Depending on the price of the equity/REIT
that you had entered before, the price of the same equity/REIT in boom time now
is probably higher than the actual current book value. In this case, you could
buy it up to the amount so as the average price across your entire holding of
the said equity/REIT is at below or close to the current book value.
For example, you have 1,000 shares of
Company A bought at $1.00 back then. Now, the share price is at $1.50 but the
actual book value is at $1.20. A purchase of 500 shares will bring your average
price to about $1.17 [{(500 x $1.50) + (1,000 x $1.00)}/1,500].
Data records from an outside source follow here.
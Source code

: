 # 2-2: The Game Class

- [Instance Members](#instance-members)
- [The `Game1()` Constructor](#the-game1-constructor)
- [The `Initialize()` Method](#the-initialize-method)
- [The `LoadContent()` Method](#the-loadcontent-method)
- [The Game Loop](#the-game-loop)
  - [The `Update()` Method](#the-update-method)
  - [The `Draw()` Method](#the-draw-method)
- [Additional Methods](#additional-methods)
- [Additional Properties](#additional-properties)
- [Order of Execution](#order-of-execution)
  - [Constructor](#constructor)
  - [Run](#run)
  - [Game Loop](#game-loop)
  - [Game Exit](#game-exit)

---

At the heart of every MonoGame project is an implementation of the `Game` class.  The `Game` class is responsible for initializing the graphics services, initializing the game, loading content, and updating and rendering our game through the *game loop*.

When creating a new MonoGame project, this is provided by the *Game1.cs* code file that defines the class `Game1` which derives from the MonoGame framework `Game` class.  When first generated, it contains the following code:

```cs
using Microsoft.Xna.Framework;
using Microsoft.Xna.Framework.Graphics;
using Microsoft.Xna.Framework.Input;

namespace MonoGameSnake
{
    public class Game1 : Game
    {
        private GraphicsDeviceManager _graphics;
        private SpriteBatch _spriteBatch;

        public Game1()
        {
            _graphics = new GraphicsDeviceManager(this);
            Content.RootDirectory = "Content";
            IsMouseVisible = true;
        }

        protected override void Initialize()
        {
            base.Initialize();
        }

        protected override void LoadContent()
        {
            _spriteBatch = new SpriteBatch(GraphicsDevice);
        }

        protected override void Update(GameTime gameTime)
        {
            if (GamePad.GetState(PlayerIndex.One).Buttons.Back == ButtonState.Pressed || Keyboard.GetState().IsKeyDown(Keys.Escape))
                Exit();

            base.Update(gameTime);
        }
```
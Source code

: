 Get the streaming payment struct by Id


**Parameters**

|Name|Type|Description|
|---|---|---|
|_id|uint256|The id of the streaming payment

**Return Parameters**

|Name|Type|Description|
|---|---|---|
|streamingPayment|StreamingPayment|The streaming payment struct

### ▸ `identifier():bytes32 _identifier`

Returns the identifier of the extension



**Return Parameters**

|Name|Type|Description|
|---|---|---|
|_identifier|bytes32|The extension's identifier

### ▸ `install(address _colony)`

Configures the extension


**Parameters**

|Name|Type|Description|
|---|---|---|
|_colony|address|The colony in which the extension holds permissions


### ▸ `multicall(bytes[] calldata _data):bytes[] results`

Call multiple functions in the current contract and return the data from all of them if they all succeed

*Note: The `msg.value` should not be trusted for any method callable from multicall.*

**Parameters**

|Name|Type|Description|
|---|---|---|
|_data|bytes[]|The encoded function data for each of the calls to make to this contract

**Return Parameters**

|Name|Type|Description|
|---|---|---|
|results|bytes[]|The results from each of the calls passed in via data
The main advantage in having the average
price of the shares (or REITs) below the book value is to provide a sort of
price buffer. Should the price of the shares head south, there is still some
reaction time for you to decide, through fundamental analysis (FA), whether to
exit or to add in more positions.
Sell Extreme Winners and Buy False Losers
If you look beyond this fancy term, it is
not really that difficult. In fact, it is one of the main tenets of rebalancing,
as in “selling the winners and buying the losers”. What I meant by “extreme
winners” was those equities/REITs that had ran up so high during these times
that they became much overvalued.
So how to tell if they are much overvalued?
We could use one of the selling triggers that I had mentioned in The Bedokian Portfolio, namely the
equity/REIT price has gone up by at least the dividend yield. Here, you can
even set the bar higher, like 1.5x or 2x the dividend yield before selling off.
It is up to you.
Of course, when you sell something, ideally
you have to buy something in order to stay invested. Enter the “false losers”,
where in other words these equities/REITs may look like losers but not really.
For this, the full suite of FA has to be employed, plus good judgment. You
could employ any known FA methods out there, or use the ones from The Bedokian Portfolio.
Other Asset Classes, Regions/Countries and
Sectors/Industries
From a holistic point of view, going back
to the basics of diversification, you can consider the other asset classes.
Despite the feeling of everything is up, there are still some different
correlations between the asset classes. Using ETFs of major asset classes from
the United States, for 2017 there was a correlation of -0.28 between the
Vanguard Total Stock Market ETF (VTI) and Vanguard Total Bond Market ETF1,
and zero between VTI and the SPDR Gold ETF2.
Cascading down the diversification level,
you could also look at other countries/regions or sectors/industries, for
correlation differences are applicable here as well. Again using ETFs as
references, the regional correlation between VTI and the Vanguard FTSE All
World ex-US ETF for 2017 was -0.143. Between sectors/industries for
the same year, using the Consumer Staples Select Sector SPDR ETF and Financial
Select Sector SPDR ETF, the correlation between them was 0.064.
You could either go for ETFs for a broad
exposure to the asset class/region/country/sector/industry, or use FA to
prospect the individual securities.
There you have it. The key things are to
stay invested, stay focused and observe The
Bedokian Portfolio guidelines.
1, 2, 3, 4 – Data source from www.portfoliovisualizer.com.
Correlation basis is on monthly returns, from 01 Jan 2017 to 31 Dec 2017.